Learning Local Representations of Images and Text
Abstract:
Images and text inherently exhibit hierarchical structures, e.g. scenes built from objects, sentences built from words. In many computer vision and natural language processing tasks, learning accurate prediction models requires analyzing the correlation of the local primitives of both the input and output data. In this proposal, we aim to develop techniques for learning local representations of images and text and demonstrate their effectiveness on visual recognition, retrieval, and synthesis. In particular, the proposal includes three primary research projects: (1) Text2Scene, a sequence-to-sequence image synthesis framework which produces a scene depicted in a textual description by sequentially predicting objects, their locations, and their attributes such as sizes, aspect ratios; (2) DrillDown, an interactive image retrieval model which encodes multiple rounds of natural language queries with a region-aware state representation; (3) A newly proposed project which explores the task of instance-level image recognition/retrieval.
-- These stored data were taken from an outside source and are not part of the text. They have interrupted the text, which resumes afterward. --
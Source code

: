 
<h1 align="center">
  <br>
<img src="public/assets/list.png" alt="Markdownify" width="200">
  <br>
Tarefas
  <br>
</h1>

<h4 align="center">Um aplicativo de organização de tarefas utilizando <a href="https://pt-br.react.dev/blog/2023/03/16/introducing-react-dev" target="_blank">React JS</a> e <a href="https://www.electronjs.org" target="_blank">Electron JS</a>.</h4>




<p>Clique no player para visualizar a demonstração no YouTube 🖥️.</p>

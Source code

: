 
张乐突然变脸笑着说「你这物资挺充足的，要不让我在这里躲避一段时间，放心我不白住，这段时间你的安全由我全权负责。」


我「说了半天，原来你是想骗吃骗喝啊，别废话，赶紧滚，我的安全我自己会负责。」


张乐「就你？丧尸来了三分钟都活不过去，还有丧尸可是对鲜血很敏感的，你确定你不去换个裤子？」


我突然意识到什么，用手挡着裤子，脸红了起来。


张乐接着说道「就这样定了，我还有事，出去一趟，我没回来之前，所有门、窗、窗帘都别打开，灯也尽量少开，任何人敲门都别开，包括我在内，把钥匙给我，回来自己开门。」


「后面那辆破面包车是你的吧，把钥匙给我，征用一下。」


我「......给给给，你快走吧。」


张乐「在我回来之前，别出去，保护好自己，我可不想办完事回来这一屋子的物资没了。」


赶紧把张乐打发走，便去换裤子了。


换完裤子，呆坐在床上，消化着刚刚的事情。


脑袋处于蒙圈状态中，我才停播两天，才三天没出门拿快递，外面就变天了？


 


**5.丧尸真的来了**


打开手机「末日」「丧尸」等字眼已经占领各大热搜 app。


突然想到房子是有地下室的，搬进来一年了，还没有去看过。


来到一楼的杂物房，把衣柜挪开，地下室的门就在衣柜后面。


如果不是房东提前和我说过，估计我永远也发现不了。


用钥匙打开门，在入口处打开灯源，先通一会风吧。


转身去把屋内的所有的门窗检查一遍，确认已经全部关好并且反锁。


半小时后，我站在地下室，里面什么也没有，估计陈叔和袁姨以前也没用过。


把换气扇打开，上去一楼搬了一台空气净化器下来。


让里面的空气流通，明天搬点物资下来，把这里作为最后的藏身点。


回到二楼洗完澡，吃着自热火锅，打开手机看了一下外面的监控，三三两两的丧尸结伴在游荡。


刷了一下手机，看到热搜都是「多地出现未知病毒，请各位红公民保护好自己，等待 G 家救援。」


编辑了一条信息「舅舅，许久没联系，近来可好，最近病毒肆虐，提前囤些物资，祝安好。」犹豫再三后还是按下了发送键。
The key ingredient of this work is a transformer-based model that learns the visual similarity of an image-pair by incorporating both the global and local features of the images.
Committee Members:
- Yanjun Qi, Committee Chair (Department of Computer Science),
- Vicente Ordonez, Advisor (Department of Computer Science),
- Yangfeng Ji (Department of Computer Science),
- Mona Kasra (Department of Drama),
- Ming-Hsuan Yang (UC Merced, Google Research),
- Connelly Barnes (Adobe Research)